How are these processes built in to the model?
| In general small scale motions (like convection and formation of local eddies) in geophysical fluid dynamics are treated as turbulence, that is a regime characterized by chaotic motions and rapid, quasi random variations of pressure, temperature and velocity. Those random processes cannot be neglected in boundary layers (layers of flow close to bounding surfaces atmosphere-soil, atmpsphere-ocean) because they averagely involve a flux of momentum and heat from the atmosphere to the soil or to the ocean (or viceversa). In geophysics most notable boundary layers are:
--> The atmospheric boundary layer, that is the bottom part of the atmosphere, about 1000 m thick, in contact with soil and sea surface.
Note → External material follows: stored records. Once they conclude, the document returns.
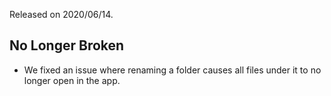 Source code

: Released on 2020/06/14.

## No Longer Broken

- We fixed an issue where renaming a folder causes all files under it to no longer open in the app.
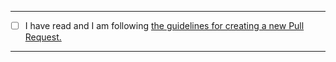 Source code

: <!--If you need help with you PR or if you want to to discuss something with us, join the **WalkingPal** [Discord community](https://discord.gg/Et3aQTsW6a)!-->
   ---------------------------------------------------
  - [ ] I have read and I am following [the guidelines for creating a new Pull Request.](CONTRIBUTING.md)
   ---------------------------------------------------

<!--Link this PR to your issues by writing: fixes #issue_id OR closes #issue_id!-->
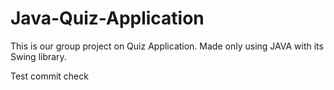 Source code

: # Java-Quiz-Application

This is our group project on Quiz Application.
Made only using JAVA with its Swing library.

Test commit
check
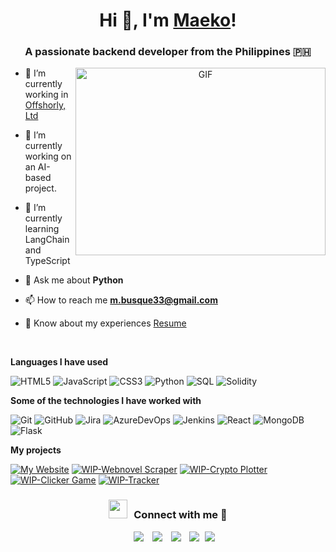 <h1 align="center">Hi 👋, I'm <a href="https://github.com/maekooooo" target="blank">
Maeko</a>!</h1>
<h3 align="center">A passionate backend developer from the Philippines 🇵🇭</h3>

<a target="_blank" align="center">
  <img align="right" top="500" height="300" width="400" alt="GIF" src="https://media.giphy.com/media/SWoSkN6DxTszqIKEqv/giphy.gif">
</a>

- 🔭 I’m currently working in <a href="https://offshorly.com/" target="blank">Offshorly, Ltd</a>

- 🌱 I’m currently working on an AI-based project.

- 🌱 I’m currently learning LangChain and TypeScript

- 💬 Ask me about **Python**

- 📫 How to reach me **m.busque33@gmail.com**

- 📄 Know about my experiences <a href="https://drive.google.com/file/d/1cRB5P5Ca-RBPfGGDXBxZSuflI016kHot/view" target="blank">Resume</a>
<br/>

**Languages I have used**

![HTML5](https://img.shields.io/badge/-HTML5-000000?style=flat&logo=HTML5)
![JavaScript](https://img.shields.io/badge/-JavaScript-000000?style=flat&logo=javascript)
![CSS3](https://img.shields.io/badge/-CSS3-000000?style=flat&logo=css3&logoColor=264de4)
![Python](https://img.shields.io/badge/-Python-000000?style=flat&logo=python)
![SQL](https://img.shields.io/badge/-SQL-000000?style=flat&logo=MySQL)
![Solidity](https://img.shields.io/badge/-Solidity-000000?style=flat&logo=solidity)

**Some of the technologies I have worked with**

![Git](https://img.shields.io/badge/-Git-000000?style=flat&logo=git&logoColor=F05032)
![GitHub](https://img.shields.io/badge/-GitHub-000000?style=flat&logo=github&logoColor=FFFFFF)
![Jira](https://img.shields.io/badge/-Jira-000000?style=flat&logo=jira-software&logoColor=white&logoColor=0052CC)
![AzureDevOps](https://img.shields.io/badge/-AzureDevOps-000000?style=flat&logo=azuredevops&logoColor=white&logoColor=0052CC)
![Jenkins](https://img.shields.io/badge/-Jenkins-000000?style=flat&logo=jenkins&logoColor=white&logoColor=0052CC)
![React](https://img.shields.io/badge/-React-000000?style=flat&logo=React&logoColor=61DAFB)
![MongoDB](https://img.shields.io/badge/-MongoDB-000000?style=flat&logo=mongodb)
![Flask](https://img.shields.io/badge/-Flask-000000?style=flat&logo=flask)

**My projects**

[![My Website](https://img.shields.io/badge/-🧬&nbsp;&nbsp;My&nbsp;Website-000000?style=flat)](https://github.com/#)
[![WIP-Webnovel Scraper](https://img.shields.io/badge/-🧬&nbsp;&nbsp;WIP&ndash;Webnovel&nbsp;Scraper-000000?style=flat)](https://github.com/#)
[![WIP-Crypto Plotter](https://img.shields.io/badge/-🧬&nbsp;&nbsp;WIP&ndash;Crypto&nbsp;Plotter-000000?style=flat)](https://github.com/#)
[![WIP-Clicker Game](https://img.shields.io/badge/-🧬&nbsp;&nbsp;WIP&ndash;Clicker&nbsp;Game-000000?style=flat)](https://github.com/#)
[![WIP-Tracker](https://img.shields.io/badge/-🧬&nbsp;&nbsp;WIP&ndash;Tracker-000000?style=flat)](https://github.com/#)


<h3 align="center" > <img src="https://media.giphy.com/media/iY8CRBdQXODJSCERIr/giphy.gif" width="30" height="30" style="margin-right: 10px;">Connect with me 🤝 </h3>

<p align="center">

 <div align="center"  class="icons-social" style="margin-left: 10px;">
        <a style="margin-left: 10px;"  target="_blank" href="https://www.linkedin.com/in/embusque/">
			<img src="https://img.icons8.com/doodle/40/000000/linkedin--v2.png"></a>
        <a style="margin-left: 10px;" target="_blank" href="https://github.com/maekooooo">
		<img src="https://img.icons8.com/doodle/40/000000/github--v1.png"></a>
        <a style="margin-left: 10px;" target="_blank" href="https://instagram.com/maekobusque">
			<img src="https://img.icons8.com/doodle/40/000000/instagram-new--v2.png"></a>
		<a style="margin-left: 10px;" target="_blank" href="https://twitter.com/fakecryptowhale">
			<img src="https://img.icons8.com/doodle/1x/twitter-squared--v2.png" ></a>
		<a style="margin-left: 5px;" target="_blank" href="#">
					<img src="https://img.icons8.com/plasticine/40/000000/resume.png" ></a>
      </div>

</p>
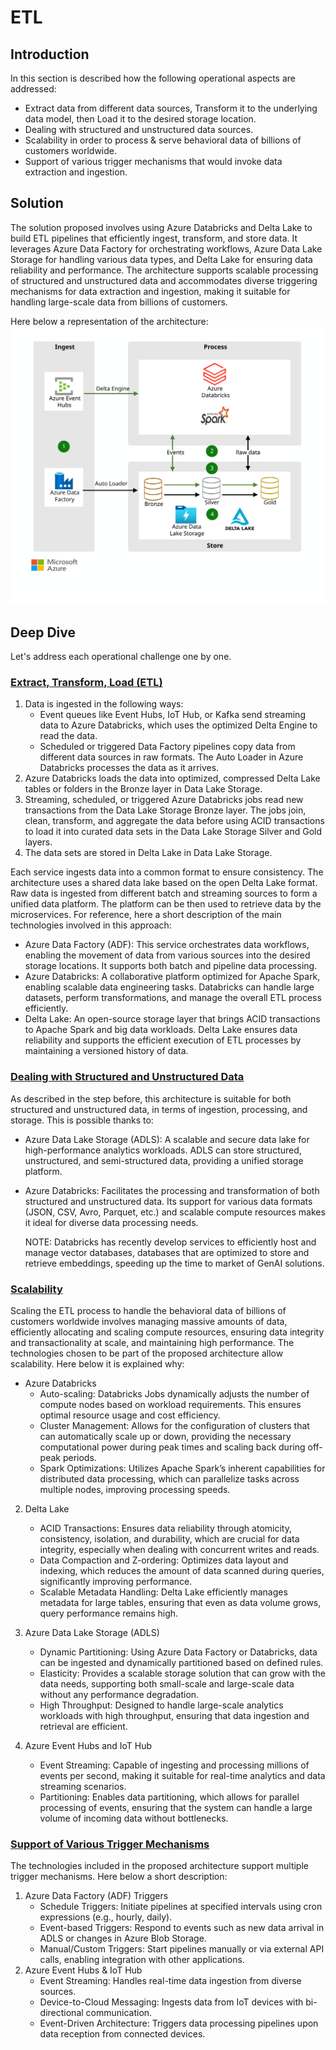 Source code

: # ETL
## Introduction
In this section is described how the following operational aspects are addressed:
- Extract data from different data sources, Transform it to the underlying data model, then Load it to the desired storage location.
- Dealing with structured and unstructured data sources.
- Scalability in order to process & serve behavioral data of billions of customers worldwide.
- Support of various trigger mechanisms that would invoke data extraction and ingestion.

## Solution
The solution proposed involves using Azure Databricks and Delta Lake to build ETL pipelines that efficiently ingest, transform, and store data. It leverages Azure Data Factory for orchestrating workflows, Azure Data Lake Storage for handling various data types, and Delta Lake for ensuring data reliability and performance. The architecture supports scalable processing of structured and unstructured data and accommodates diverse triggering mechanisms for data extraction and ingestion, making it suitable for handling large-scale data from billions of customers.

Here below a representation of the architecture:
![alt text](assets/etl-azure-dbrx.svg "Azure Databricks ETL")

## Deep Dive
Let's address each operational challenge one by one.

### <u>Extract, Transform, Load (ETL)</u>

1. Data is ingested in the following ways:
    - Event queues like Event Hubs, IoT Hub, or Kafka send streaming data to Azure Databricks, which uses the optimized Delta Engine to read the data.
    - Scheduled or triggered Data Factory pipelines copy data from different data sources in raw formats. The Auto Loader in Azure Databricks processes the data as it arrives.
2. Azure Databricks loads the data into optimized, compressed Delta Lake tables or folders in the Bronze layer in Data Lake Storage.
3. Streaming, scheduled, or triggered Azure Databricks jobs read new transactions from the Data Lake Storage Bronze layer. The jobs join, clean, transform, and aggregate the data before using ACID transactions to load it into curated data sets in the Data Lake Storage Silver and Gold layers.
4. The data sets are stored in Delta Lake in Data Lake Storage.

Each service ingests data into a common format to ensure consistency. The architecture uses a shared data lake based on the open Delta Lake format. Raw data is ingested from different batch and streaming sources to form a unified data platform. The platform can be then used to retrieve data by the microservices.
For reference, here a short description of the main technologies involved in this approach:
- Azure Data Factory (ADF): This service orchestrates data workflows, enabling the movement of data from various sources into the desired storage locations. It supports both batch and pipeline data processing.
- Azure Databricks: A collaborative platform optimized for Apache Spark, enabling scalable data engineering tasks. Databricks can handle large datasets, perform transformations, and manage the overall ETL process efficiently.
- Delta Lake: An open-source storage layer that brings ACID transactions to Apache Spark and big data workloads. Delta Lake ensures data reliability and supports the efficient execution of ETL processes by maintaining a versioned history of data.

### <u>Dealing with Structured and Unstructured Data</u>
As described in the step before, this architecture is suitable for both structured and unstructured data, in terms of ingestion, processing, and storage.
This is possible thanks to:
- Azure Data Lake Storage (ADLS): A scalable and secure data lake for high-performance analytics workloads. ADLS can store structured, unstructured, and semi-structured data, providing a unified storage platform.
- Azure Databricks: Facilitates the processing and transformation of both structured and unstructured data. Its support for various data formats (JSON, CSV, Avro, Parquet, etc.) and scalable compute resources makes it ideal for diverse data processing needs.


    NOTE: Databricks has recently develop services to efficiently host and manage vector databases,  databases that are optimized to store and retrieve embeddings, speeding up the time to market of GenAI solutions.


### <u>Scalability</u>

Scaling the ETL process to handle the behavioral data of billions of customers worldwide involves managing massive amounts of data, efficiently allocating and scaling compute resources, ensuring data integrity and transactionality at scale, and maintaining high performance.
The technologies chosen to be part of the proposed architecture allow scalability.
Here below it is explained why:

- Azure Databricks
    - Auto-scaling: Databricks Jobs dynamically adjusts the number of compute nodes based on workload requirements. This ensures optimal resource usage and cost efficiency.
    - Cluster Management: Allows for the configuration of clusters that can automatically scale up or down, providing the necessary computational power during peak times and scaling back during off-peak periods.
    - Spark Optimizations: Utilizes Apache Spark’s inherent capabilities for distributed data processing, which can parallelize tasks across multiple nodes, improving processing speeds.

2. Delta Lake
    - ACID Transactions: Ensures data reliability through atomicity, consistency, isolation, and durability, which are crucial for data integrity, especially when dealing with concurrent writes and reads.
    - Data Compaction and Z-ordering: Optimizes data layout and indexing, which reduces the amount of data scanned during queries, significantly improving performance.
    - Scalable Metadata Handling: Delta Lake efficiently manages metadata for large tables, ensuring that even as data volume grows, query performance remains high.

3. Azure Data Lake Storage (ADLS)
    - Dynamic Partitioning: Using Azure Data Factory or Databricks, data can be ingested and dynamically partitioned based on defined rules.
	-	Elasticity: Provides a scalable storage solution that can grow with the data needs, supporting both small-scale and large-scale data without any performance degradation.
	-	High Throughput: Designed to handle large-scale analytics workloads with high throughput, ensuring that data ingestion and retrieval are efficient.

4. Azure Event Hubs and IoT Hub

	-	Event Streaming: Capable of ingesting and processing millions of events per second, making it suitable for real-time analytics and data streaming scenarios.
	-	Partitioning: Enables data partitioning, which allows for parallel processing of events, ensuring that the system can handle a large volume of incoming data without bottlenecks.

### <u>Support of Various Trigger Mechanisms </u>

The technologies included in the proposed architecture support multiple trigger mechanisms. Here below a short description:

1.	Azure Data Factory (ADF) Triggers
    - Schedule Triggers: Initiate pipelines at specified intervals using cron expressions (e.g., hourly, daily).
    - Event-based Triggers: Respond to events such as new data arrival in ADLS or changes in Azure Blob Storage.
    - Manual/Custom Triggers: Start pipelines manually or via external API calls, enabling integration with other applications.
2.	Azure Event Hubs & IoT Hub
    - Event Streaming: Handles real-time data ingestion from diverse sources.
    - Device-to-Cloud Messaging: Ingests data from IoT devices with bi-directional communication.
    - Event-Driven Architecture: Triggers data processing pipelines upon data reception from connected devices.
--> The oceanic boundary layer, that is the top layer of the sea, about 10-100 m thick, close to the boundary with the atmosphere.
Hence a climatic large scale model ivolving boundary layers (for example models describing wind driven oceanic circulation) must take into account turbulence average effects: indeed parameterizing small scale phenomena means "taking their average effects into account".
Conversely, far from the boundary layers, turbulence can be neglected. For example global circulation models describing motions of high atmosphere usually neglect turbulence.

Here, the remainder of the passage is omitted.